WHAT YOU SHOULD DO: Write out every single entry exactly.

GIVEN RECORDS:
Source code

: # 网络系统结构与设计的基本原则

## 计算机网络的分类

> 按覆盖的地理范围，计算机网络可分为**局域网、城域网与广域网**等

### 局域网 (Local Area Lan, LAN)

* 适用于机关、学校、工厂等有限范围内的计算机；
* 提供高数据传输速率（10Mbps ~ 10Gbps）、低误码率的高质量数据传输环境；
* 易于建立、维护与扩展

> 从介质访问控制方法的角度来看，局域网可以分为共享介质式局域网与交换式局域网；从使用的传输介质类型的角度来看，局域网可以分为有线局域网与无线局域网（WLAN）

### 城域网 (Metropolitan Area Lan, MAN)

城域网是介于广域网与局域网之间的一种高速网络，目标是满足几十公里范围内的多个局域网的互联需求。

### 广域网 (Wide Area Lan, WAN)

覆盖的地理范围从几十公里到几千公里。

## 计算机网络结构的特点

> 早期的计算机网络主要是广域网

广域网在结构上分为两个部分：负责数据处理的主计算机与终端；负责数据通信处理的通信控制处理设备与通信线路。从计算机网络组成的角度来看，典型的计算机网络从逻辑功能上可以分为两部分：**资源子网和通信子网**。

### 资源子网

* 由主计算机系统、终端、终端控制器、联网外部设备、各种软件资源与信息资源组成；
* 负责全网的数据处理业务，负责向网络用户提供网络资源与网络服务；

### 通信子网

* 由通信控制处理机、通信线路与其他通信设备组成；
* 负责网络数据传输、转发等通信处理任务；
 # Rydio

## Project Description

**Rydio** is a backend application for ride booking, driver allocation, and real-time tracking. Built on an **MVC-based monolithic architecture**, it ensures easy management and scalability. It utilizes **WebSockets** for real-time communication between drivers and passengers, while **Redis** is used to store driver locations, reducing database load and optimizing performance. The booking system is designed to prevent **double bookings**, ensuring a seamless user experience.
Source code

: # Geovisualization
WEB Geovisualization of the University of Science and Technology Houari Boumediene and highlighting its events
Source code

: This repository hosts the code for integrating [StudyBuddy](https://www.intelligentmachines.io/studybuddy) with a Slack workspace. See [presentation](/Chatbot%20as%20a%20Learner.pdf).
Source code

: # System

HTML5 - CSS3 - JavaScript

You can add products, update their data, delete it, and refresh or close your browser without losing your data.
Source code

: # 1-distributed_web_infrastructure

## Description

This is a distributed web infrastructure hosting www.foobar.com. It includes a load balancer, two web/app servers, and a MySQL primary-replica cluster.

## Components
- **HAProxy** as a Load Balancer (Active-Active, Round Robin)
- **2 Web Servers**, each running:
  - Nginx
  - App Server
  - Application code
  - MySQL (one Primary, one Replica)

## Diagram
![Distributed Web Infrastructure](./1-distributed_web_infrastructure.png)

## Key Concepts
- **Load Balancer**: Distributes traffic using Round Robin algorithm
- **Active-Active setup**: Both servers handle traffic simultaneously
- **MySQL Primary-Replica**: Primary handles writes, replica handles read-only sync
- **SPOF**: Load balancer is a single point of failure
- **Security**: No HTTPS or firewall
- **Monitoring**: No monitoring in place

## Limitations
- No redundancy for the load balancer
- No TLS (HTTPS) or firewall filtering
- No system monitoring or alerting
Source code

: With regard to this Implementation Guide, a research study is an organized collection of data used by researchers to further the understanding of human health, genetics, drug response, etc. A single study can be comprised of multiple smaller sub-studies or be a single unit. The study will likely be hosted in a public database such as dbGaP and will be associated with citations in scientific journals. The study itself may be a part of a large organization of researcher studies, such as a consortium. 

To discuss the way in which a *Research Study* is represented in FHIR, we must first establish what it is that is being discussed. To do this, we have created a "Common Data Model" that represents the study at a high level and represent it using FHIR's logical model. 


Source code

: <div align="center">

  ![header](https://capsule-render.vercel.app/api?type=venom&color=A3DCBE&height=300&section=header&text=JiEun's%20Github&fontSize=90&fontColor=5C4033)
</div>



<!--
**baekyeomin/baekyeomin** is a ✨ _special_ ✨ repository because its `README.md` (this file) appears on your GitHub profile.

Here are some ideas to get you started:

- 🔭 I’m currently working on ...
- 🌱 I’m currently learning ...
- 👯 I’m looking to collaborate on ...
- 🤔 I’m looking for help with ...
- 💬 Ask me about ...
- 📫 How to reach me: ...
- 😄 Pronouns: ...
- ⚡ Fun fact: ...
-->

RESPONSE TO THIS TASK:
Source code

: # 网络系统结构与设计的基本原则

## 计算机网络的分类

> 按覆盖的地理范围，计算机网络可分为**局域网、城域网与广域网**等

### 局域网 (Local Area Lan, LAN)

* 适用于机关、学校、工厂等有限范围内的计算机；
* 提供高数据传输速率（10Mbps ~ 10Gbps）、低误码率的高质量数据传输环境；
* 易于建立、维护与扩展

> 从介质访问控制方法的角度来看，局域网可以分为共享介质式局域网与交换式局域网；从使用的传输介质类型的角度来看，局域网可以分为有线局域网与无线局域网（WLAN）

### 城域网 (Metropolitan Area Lan, MAN)

城域网是介于广域网与局域网之间的一种高速网络，目标是满足几十公里范围内的多个局域网的互联需求。

### 广域网 (Wide Area Lan, WAN)

覆盖的地理范围从几十公里到几千公里。

## 计算机网络结构的特点

> 早期的计算机网络主要是广域网

广域网在结构上分为两个部分：负责数据处理的主计算机与终端；负责数据通信处理的通信控制处理设备与通信线路。从计算机网络组成的角度来看，典型的计算机网络从逻辑功能上可以分为两部分：**资源子网和通信子网**。

### 资源子网

* 由主计算机系统、终端、终端控制器、联网外部设备、各种软件资源与信息资源组成；
* 负责全网的数据处理业务，负责向网络用户提供网络资源与网络服务；

### 通信子网

* 由通信控制处理机、通信线路与其他通信设备组成；
* 负责网络数据传输、转发等通信处理任务；
 # Rydio

## Project Description

**Rydio** is a backend application for ride booking, driver allocation, and real-time tracking. Built on an **MVC-based monolithic architecture**, it ensures easy management and scalability. It utilizes **WebSockets** for real-time communication between drivers and passengers, while **Redis** is used to store driver locations, reducing database load and optimizing performance. The booking system is designed to prevent **double bookings**, ensuring a seamless user experience.
Source code

: # Geovisualization
WEB Geovisualization of the University of Science and Technology Houari Boumediene and highlighting its events
Source code

: This repository hosts the code for integrating [StudyBuddy](https://www.intelligentmachines.io/studybuddy) with a Slack workspace. See [presentation](/Chatbot%20as%20a%20Learner.pdf).
Source code

: # System

HTML5 - CSS3 - JavaScript

You can add products, update their data, delete it, and refresh or close your browser without losing your data.
Source code

: # 1-distributed_web_infrastructure

## Description

This is a distributed web infrastructure hosting www.foobar.com. It includes a load balancer, two web/app servers, and a MySQL primary-replica cluster.

## Components
- **HAProxy** as a Load Balancer (Active-Active, Round Robin)
- **2 Web Servers**, each running:
  - Nginx
  - App Server
  - Application code
  - MySQL (one Primary, one Replica)

## Diagram
![Distributed Web Infrastructure](./1-distributed_web_infrastructure.png)

## Key Concepts
- **Load Balancer**: Distributes traffic using Round Robin algorithm
- **Active-Active setup**: Both servers handle traffic simultaneously
- **MySQL Primary-Replica**: Primary handles writes, replica handles read-only sync
- **SPOF**: Load balancer is a single point of failure
- **Security**: No HTTPS or firewall
- **Monitoring**: No monitoring in place

## Limitations
- No redundancy for the load balancer
- No TLS (HTTPS) or firewall filtering
- No system monitoring or alerting
Source code

: With regard to this Implementation Guide, a research study is an organized collection of data used by researchers to further the understanding of human health, genetics, drug response, etc. A single study can be comprised of multiple smaller sub-studies or be a single unit. The study will likely be hosted in a public database such as dbGaP and will be associated with citations in scientific journals. The study itself may be a part of a large organization of researcher studies, such as a consortium. 

To discuss the way in which a *Research Study* is represented in FHIR, we must first establish what it is that is being discussed. To do this, we have created a "Common Data Model" that represents the study at a high level and represent it using FHIR's logical model. 


Source code

: <div align="center">

  ![header](https://capsule-render.vercel.app/api?type=venom&color=A3DCBE&height=300&section=header&text=JiEun's%20Github&fontSize=90&fontColor=5C4033)
</div>



<!--
**baekyeomin/baekyeomin** is a ✨ _special_ ✨ repository because its `README.md` (this file) appears on your GitHub profile.

Here are some ideas to get you started:

- 🔭 I’m currently working on ...
- 🌱 I’m currently learning ...
- 👯 I’m looking to collaborate on ...
- 🤔 I’m looking for help with ...
- 💬 Ask me about ...
- 📫 How to reach me: ...
- 😄 Pronouns: ...
- ⚡ Fun fact: ...
-->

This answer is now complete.